← All posts

Engineering Velocity at Genovo: Shipping Six Releases Without Breaking the Pipeline

July 1, 2026 · 6 min read

By Chiebidolu “Chiboy”, Engineering Lead at Genovo Technologies

In the last cycle we shipped a redesigned application shell, folder and multimodal uploads, dataset groups, warranty claims, a live pipeline view, named API keys, two-factor auth, and a public certificate verifier — while the backend evolved underneath on its own schedule. Small team, no downtime, no big-bang release.

The trick is that frontend and backend do not release in lockstep; they release against a contract. Features that depend on an endpoint that has not shipped detect its absence and hide themselves — a 404 from a capability probe means “not yet,” not “error.” The day the endpoint lands, the feature appears without a deploy.

Contracts you can lean on

Every endpoint the platform consumes is typed once, in one API layer, with the backend’s field-name quirks normalized at the boundary — validation_id becomes id in exactly one place instead of forty components. When the backend renames a field or wraps a response, one normalizer changes and the UI does not notice.
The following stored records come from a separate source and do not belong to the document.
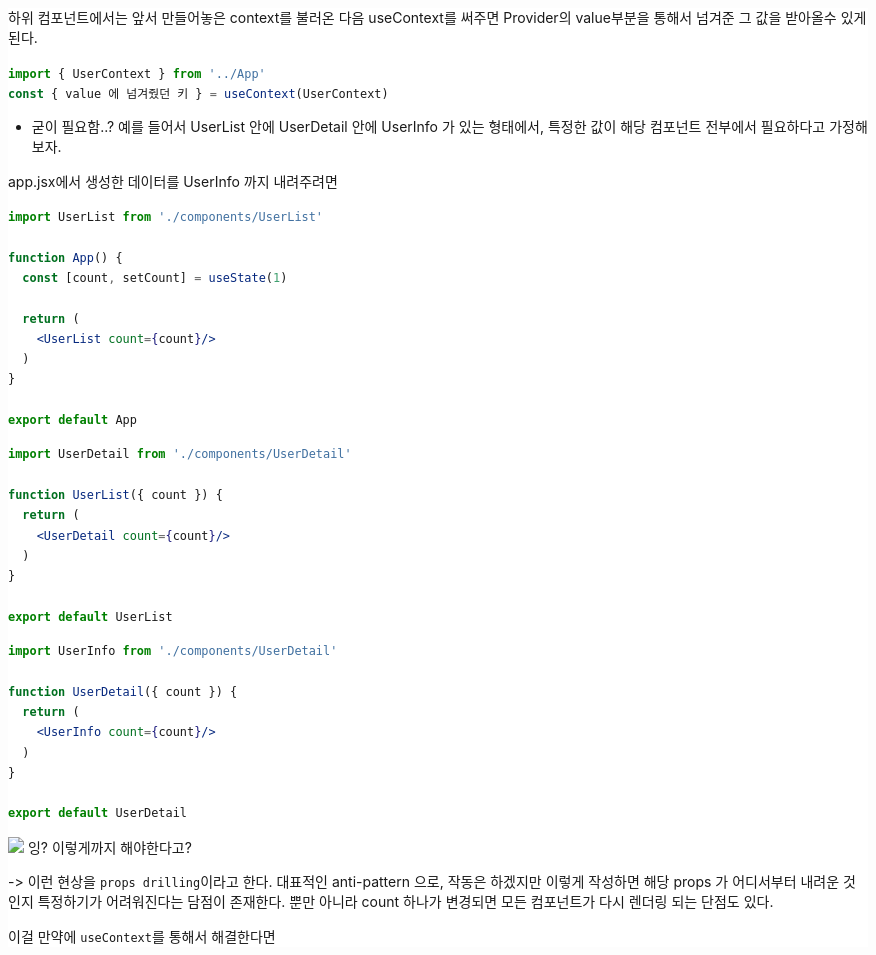 하위 컴포넌트에서는 앞서 만들어놓은 context를 불러온 다음 useContext를 써주면 Provider의 value부분을 통해서 넘겨준 그 값을 받아올수 있게 된다.

```jsx
import { UserContext } from '../App'
const { value 에 넘겨줬던 키 } = useContext(UserContext)
```

- 굳이 필요함..?
예를 들어서 UserList 안에 UserDetail 안에 UserInfo 가 있는 형태에서, 특정한 값이 해당 컴포넌트 전부에서 필요하다고 가정해보자.

app.jsx에서 생성한 데이터를 UserInfo 까지 내려주려면

```jsx
import UserList from './components/UserList'

function App() {
  const [count, setCount] = useState(1)

  return (
    <UserList count={count}/>
  )
}

export default App
```

```jsx
import UserDetail from './components/UserDetail'

function UserList({ count }) {
  return (
    <UserDetail count={count}/>
  )
}

export default UserList
```
```jsx
import UserInfo from './components/UserDetail'

function UserDetail({ count }) {
  return (
    <UserInfo count={count}/>
  )
}

export default UserDetail
```
![](https://velog.velcdn.com/images/jhs000123/post/a9550c19-d4ee-44b7-ab6e-7f345b3f3480/image.png)
잉? 이렇게까지 해야한다고?

-> 이런 현상을 `props drilling`이라고 한다. 대표적인 anti-pattern 으로, 작동은 하겠지만 이렇게 작성하면 해당 props 가 어디서부터 내려운 것인지 특정하기가 어려워진다는 담점이 존재한다. 뿐만 아니라 count 하나가 변경되면 모든 컴포넌트가 다시 렌더링 되는 단점도 있다.


이걸 만약에 `useContext`를 통해서 해결한다면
CI is deliberately unexciting: typecheck, lint with zero tolerated warnings, a production build of every route, and an end-to-end suite that walks the public surfaces and auth redirects in a real browser. Preview deployments per pull request mean review happens against a running product, not a diff.

Velocity is a reliability feature

Slow release trains create pressure to sneak changes in; fast, boring releases remove the incentive. Because any given deploy is small and reversible, we can afford to be strict about what enters it. On a platform whose whole pitch is “we catch problems before they get expensive,” the deployment culture has to model the same principle.